Eğer ki o kurulda bizden yana olduğunu söyleyen üç meslektaşımız yani Bahtiyar Engin, Kubilay Penbeklioğlu ve Süha Uygur şerh koymuş olsalardı bizim Yüksek Disiplin Kurulu’na gönderilmemize engel olmuş olurlardı. Çünkü iç yollar tüketilmemişti… Gerekçelerini açıklama şekilleri de son dere- ce mide bulandırıcı. “Eğer sizin haklarınızı korumaya kalksaydık bundan sonra tiyatromuzun hiçbir hakkını savunamayacaktık. Yönetim kurulunu kilitleyecekler ve biz hiçbir karar alamayacaktık” diyorlar… Kurum için hep “Burası bir ev, yuva” denmiştir sanatçılara. Ben böyle kutsallaştırılmasına da karşı oldum hep. Sonra o baba birkaç kardeşi alıp evin dışına atıyor, diğerlerine de diyor ki “Sesinizi çıkartmayın, çıkartırsanız sizi de atarım”. O yüzden ben bu kuruma hiçbir zaman “ev” ya da “yuva” yakıştırması yapmam.
Neden?
Yuvanın bir babası vardır. Birileri geliyor ve diyorlar ki, “Senin babanı aldım, yerine bu babayı koyuyorum”. Bizden birileri yok o yönetim kurulunun başında. Başımıza bir tane kayyım baba atadılar, ona biat etmemizi istiyorlar. O baba benim baba değil ki… Bizim içimizden biri değil. O yüzden ben orayı hiçbir zaman ‘yuva’ gibi görmedim.
Kim bu ‘kayyım baba’?
Bugüne kadar tiyatronun dışında üst akıl merci yaratmaya çalıştıkları bir yer vardı. Orası da işte Kültür İşleri Daire Başkanlığı’ydı. Bu Kültür İşleri Daire Başkanlığı bugün sanat yönetmeninin üstünde bir kurul gibi devrede duruyor. her şeyi o yönetiyormuş gibi geliyor bana. Bütün bu olup biten de sanki oradan kaynaklı.

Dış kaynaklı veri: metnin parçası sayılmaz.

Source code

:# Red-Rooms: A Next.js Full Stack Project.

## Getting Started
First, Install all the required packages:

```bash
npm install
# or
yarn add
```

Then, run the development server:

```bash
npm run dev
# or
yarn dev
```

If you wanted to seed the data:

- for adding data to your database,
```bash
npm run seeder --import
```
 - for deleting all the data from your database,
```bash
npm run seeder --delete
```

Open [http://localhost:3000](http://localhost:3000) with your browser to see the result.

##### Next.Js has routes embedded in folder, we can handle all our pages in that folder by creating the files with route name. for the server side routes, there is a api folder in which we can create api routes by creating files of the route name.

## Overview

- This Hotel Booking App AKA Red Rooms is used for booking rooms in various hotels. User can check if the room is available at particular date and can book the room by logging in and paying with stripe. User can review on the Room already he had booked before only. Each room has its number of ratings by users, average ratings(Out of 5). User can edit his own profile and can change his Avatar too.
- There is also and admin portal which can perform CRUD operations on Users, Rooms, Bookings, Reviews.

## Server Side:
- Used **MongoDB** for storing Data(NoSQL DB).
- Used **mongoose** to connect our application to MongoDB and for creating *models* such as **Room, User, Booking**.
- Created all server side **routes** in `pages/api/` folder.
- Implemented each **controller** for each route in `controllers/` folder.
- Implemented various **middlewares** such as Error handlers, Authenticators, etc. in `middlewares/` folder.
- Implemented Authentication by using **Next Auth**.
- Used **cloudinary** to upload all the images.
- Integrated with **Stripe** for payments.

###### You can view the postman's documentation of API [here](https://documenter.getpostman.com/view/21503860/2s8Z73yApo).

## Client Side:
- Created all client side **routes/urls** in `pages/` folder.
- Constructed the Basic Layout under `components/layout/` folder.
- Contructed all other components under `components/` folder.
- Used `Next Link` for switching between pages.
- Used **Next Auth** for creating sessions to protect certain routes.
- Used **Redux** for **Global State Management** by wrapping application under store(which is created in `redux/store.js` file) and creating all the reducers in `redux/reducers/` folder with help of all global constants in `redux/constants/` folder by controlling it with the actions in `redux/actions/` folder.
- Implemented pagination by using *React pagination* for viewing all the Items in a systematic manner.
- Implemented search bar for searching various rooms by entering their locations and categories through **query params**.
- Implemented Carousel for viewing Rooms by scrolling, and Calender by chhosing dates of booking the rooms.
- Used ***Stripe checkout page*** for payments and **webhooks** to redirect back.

Ne yapmayı planlıyorsunuz bundan sonra?
“Durmak yok, yola devam”. Tiyatro Kumpanyası’nda oyunlar sürüyor. Şehir Tiyatrosu’na da geri döneceğiz. levent de, Ragıp da, ben de. Ne zaman olur bilmiyorum ama döneceğiz. Pes etmedik. Gelip yine orada göğsümüzü gere gere duracağız. Yine orada istediğimiz oyunları yapacağız. Bu sel bitecek. Korkulu günler geçecek. Kim nasıl duruyorsa bugün, umarım herkes o gün de öyle durur.